The FTP daemon is VSFTPd, I'm at least fairly sure the extent of their logging capabilies are: xfer style log, vsftpd style log, both, or no logging at all.

The question is, what's better than what we're already doing, if anything?

+1  A: 

You should look into inotify (assuming you are on a nice, posix based OS) so you can run your perl script whenever the logfile is updated. If this level of IO causes problems you could always keep the logfile on a RAMdisk so IO is very fast.

This should help you set this up: http://www.cyberciti.biz/faq/linux-inotify-examples-to-replicate-directories/

ternaryOperator
This isn't so much of a "scheduled alert", because the additions to the log file happen pretty regularly. Let's say... at least once every 5 seconds, many times once a second, other times multiple times a second.This is more about how best to actively get the content and send it somewhere.[edit]Also, efficiently, and a given entry *only once*.
VxJasonxV
+3  A: 

Honestly, I don't see much wrong with what you're doing now. tail -f is very efficient. The only real problem with it is that it loses state if your watcher script ever dies (which is a semi-hard problem to solve with rotating logfiles). There's also a nice File::Tail module on CPAN that saves you from the shellout and has some nice customization available.

Using a FIFO as a log can work (as long as vsftpd doesn't try to unlink and recreate the logfile at any point, which it may do) but I see one major problem with it. If no one is reading from the other end of the FIFO (for instance if your script crashes, or was never started), then a short time later all of the writes to the FIFO will start blocking.
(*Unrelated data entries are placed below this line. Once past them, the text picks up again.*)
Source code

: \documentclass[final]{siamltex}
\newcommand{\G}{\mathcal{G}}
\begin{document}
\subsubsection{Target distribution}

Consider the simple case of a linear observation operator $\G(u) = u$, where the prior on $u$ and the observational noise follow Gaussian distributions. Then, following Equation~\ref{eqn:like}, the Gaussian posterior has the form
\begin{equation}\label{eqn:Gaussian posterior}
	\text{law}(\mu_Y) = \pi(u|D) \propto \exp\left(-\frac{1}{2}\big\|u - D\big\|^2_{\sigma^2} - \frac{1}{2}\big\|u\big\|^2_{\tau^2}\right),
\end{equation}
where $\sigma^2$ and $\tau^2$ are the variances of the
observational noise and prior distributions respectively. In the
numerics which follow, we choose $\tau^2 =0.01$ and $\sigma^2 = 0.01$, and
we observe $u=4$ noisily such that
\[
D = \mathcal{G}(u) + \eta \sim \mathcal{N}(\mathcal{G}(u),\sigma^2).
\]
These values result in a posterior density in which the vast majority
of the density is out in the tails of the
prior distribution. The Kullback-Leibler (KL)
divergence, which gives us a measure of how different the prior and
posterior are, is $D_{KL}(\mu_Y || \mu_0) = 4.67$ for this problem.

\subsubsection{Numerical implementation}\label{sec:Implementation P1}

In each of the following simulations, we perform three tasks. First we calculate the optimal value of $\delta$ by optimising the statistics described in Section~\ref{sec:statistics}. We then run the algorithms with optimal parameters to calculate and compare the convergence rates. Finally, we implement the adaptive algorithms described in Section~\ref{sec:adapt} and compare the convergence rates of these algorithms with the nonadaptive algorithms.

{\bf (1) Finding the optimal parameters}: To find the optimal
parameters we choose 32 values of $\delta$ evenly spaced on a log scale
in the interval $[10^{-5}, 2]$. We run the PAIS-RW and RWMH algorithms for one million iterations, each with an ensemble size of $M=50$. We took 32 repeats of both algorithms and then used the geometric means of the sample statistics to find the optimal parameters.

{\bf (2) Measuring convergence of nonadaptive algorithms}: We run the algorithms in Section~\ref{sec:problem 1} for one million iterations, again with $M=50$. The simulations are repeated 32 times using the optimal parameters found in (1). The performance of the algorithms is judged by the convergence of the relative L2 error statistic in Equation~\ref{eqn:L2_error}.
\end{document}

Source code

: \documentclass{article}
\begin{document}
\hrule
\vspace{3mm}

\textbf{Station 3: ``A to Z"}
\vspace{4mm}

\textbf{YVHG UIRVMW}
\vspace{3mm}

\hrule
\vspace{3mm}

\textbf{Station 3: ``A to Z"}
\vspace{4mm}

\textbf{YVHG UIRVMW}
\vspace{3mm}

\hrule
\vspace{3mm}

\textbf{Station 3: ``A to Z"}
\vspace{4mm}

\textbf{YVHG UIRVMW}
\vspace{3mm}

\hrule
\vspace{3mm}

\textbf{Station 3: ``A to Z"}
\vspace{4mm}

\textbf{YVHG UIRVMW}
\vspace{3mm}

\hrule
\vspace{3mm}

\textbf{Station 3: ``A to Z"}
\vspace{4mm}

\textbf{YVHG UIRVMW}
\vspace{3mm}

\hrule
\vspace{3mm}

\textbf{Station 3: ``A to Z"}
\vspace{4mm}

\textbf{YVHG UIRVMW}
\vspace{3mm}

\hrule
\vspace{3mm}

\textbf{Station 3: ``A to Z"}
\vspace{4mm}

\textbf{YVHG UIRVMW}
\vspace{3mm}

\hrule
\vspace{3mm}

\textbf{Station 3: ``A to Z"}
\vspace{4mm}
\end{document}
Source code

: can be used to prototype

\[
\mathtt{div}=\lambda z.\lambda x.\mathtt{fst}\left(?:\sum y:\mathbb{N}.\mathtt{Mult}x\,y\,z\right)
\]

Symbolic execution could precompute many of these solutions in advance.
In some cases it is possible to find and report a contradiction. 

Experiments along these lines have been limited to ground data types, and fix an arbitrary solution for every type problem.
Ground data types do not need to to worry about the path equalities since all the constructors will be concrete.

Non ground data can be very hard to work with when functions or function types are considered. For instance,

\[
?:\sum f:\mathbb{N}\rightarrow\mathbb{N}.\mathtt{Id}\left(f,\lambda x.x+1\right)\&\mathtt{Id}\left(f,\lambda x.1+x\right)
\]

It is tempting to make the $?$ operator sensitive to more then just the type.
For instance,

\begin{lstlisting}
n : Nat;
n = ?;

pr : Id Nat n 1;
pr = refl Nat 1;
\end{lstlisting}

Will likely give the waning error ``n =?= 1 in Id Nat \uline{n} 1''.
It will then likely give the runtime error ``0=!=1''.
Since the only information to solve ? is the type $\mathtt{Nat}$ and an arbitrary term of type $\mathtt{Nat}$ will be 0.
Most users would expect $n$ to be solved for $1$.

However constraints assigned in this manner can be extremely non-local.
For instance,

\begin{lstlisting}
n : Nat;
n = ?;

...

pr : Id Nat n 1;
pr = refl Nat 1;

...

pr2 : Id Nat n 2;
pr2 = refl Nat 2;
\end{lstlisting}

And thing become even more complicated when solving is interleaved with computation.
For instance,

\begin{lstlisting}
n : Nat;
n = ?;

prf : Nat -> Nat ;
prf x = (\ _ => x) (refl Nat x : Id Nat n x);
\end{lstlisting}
And I haven't tested this, but it's pretty likely that having logfile writes block will cause the entire server to hang. Not a very pretty scenario.

hobbs
Perl modules and CPAN are my best friend. Despite my pointing to Net::FTP, we shell out the ftp command from within the perl script......;_;btw your rep is insane. Awesome. Community members should aspire to be as helpful as you.
VxJasonxV
A: 

You can open the file as an in pipe.

open(my $file, '-|', '/ftp/file/path');

while (<$file>) {
    # you know the rest
}

File::Tail does this, plus heuristic sleeping and nice error handling and recovery.

Edit: On second thought, a real system pipe is better if you can manage it. If not, you need to find the last thing you put in the database, and spin through the file until you get to the last thing you put in the database whenever your process starts. Not that easy to accomplish, and potentially impossible if you have no way of identifying where you left off.